## What to do
From the line with "e_1(e_2 - k)" through the line with "Backstepping yields: $u", repeat the entries verbatim, both end lines included, and add nothing.

(Records from a data source)

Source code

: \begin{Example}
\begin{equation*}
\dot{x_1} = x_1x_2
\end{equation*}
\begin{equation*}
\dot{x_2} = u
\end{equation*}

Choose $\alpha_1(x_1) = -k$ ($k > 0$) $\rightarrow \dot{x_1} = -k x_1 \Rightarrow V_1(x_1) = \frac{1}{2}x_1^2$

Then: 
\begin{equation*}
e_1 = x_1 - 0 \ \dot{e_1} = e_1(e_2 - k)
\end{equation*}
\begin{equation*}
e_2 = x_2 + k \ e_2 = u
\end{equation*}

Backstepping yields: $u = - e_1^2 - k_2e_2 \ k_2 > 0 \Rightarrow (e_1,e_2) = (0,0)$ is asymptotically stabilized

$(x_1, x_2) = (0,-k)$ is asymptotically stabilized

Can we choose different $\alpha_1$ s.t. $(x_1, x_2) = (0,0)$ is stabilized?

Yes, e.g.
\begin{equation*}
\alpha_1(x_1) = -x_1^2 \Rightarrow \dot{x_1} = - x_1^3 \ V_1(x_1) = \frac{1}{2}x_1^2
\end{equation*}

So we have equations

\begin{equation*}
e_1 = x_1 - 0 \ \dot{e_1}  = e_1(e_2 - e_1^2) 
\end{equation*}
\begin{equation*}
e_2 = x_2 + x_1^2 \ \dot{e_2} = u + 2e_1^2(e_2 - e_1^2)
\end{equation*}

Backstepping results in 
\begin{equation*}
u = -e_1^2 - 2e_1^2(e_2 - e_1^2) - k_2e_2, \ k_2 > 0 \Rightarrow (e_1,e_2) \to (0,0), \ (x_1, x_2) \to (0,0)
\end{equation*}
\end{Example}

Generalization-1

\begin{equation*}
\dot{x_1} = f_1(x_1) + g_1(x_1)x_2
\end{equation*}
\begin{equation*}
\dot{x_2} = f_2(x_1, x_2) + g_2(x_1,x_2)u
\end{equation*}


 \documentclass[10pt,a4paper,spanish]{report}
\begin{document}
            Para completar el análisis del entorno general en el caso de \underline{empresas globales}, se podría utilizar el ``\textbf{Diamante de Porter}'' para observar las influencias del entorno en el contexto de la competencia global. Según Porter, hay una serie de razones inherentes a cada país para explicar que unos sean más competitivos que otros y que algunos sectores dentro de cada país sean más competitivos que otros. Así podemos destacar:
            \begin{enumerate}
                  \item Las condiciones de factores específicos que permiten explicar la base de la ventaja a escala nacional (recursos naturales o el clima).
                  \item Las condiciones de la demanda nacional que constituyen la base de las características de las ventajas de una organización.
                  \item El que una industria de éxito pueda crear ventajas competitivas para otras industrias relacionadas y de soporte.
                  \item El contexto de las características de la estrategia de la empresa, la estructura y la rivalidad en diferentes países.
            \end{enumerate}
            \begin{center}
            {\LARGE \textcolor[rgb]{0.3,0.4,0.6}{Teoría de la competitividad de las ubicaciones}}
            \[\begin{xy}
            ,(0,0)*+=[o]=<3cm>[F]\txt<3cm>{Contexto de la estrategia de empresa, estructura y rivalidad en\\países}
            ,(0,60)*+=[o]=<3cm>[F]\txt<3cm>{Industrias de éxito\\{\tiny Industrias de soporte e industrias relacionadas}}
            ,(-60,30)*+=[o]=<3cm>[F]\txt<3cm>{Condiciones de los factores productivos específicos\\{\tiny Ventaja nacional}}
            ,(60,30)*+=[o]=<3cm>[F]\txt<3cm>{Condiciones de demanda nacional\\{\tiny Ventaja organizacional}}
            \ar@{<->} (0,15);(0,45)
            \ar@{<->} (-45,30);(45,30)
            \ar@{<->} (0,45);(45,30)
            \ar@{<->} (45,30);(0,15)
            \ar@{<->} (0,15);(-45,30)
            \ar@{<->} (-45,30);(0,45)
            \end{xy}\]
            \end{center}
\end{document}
---
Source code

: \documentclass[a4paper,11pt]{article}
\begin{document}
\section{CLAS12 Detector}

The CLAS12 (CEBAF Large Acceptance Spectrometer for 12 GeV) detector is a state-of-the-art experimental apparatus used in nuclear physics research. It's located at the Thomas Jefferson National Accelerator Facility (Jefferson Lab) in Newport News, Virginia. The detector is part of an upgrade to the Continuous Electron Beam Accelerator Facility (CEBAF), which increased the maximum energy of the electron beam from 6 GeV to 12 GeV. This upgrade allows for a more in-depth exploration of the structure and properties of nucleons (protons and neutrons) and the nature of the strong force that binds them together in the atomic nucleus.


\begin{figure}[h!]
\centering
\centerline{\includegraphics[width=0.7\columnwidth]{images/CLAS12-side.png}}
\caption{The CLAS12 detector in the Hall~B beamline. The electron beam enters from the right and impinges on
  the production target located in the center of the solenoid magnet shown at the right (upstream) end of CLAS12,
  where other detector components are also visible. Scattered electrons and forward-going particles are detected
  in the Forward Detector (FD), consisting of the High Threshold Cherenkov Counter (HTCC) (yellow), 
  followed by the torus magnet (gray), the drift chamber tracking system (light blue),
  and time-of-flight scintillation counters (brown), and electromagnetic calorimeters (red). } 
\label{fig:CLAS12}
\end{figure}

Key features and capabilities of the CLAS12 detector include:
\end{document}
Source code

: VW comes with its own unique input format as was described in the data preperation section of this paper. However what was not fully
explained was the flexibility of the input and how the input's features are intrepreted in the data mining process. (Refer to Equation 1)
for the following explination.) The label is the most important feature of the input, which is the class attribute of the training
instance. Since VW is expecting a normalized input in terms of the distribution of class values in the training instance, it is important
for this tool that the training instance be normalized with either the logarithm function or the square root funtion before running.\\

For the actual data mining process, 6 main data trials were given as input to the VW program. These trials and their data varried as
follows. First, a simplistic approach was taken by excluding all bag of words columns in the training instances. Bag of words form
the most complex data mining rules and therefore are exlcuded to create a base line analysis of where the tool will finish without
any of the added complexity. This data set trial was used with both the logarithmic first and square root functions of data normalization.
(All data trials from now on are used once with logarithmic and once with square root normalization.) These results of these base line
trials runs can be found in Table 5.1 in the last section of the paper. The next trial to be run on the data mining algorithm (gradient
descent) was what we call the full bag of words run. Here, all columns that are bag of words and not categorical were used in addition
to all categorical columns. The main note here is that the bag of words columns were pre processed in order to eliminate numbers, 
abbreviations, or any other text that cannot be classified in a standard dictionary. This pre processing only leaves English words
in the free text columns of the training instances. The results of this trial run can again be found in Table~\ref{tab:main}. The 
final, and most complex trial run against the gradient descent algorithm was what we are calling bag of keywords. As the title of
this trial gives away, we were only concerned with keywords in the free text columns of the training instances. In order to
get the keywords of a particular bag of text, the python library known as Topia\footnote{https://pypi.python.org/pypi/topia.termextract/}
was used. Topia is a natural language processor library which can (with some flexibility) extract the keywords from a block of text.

## Solution for this task
e_1 = x_1 - 0 \ \dot{e_1} = e_1(e_2 - k)
\end{equation*}
\begin{equation*}
e_2 = x_2 + k \ e_2 = u
\end{equation*}

Backstepping yields: $u = - e_1^2 - k_2e_2 \ k_2 > 0 \Rightarrow (e_1,e_2) = (0,0)$ is asymptotically stabilized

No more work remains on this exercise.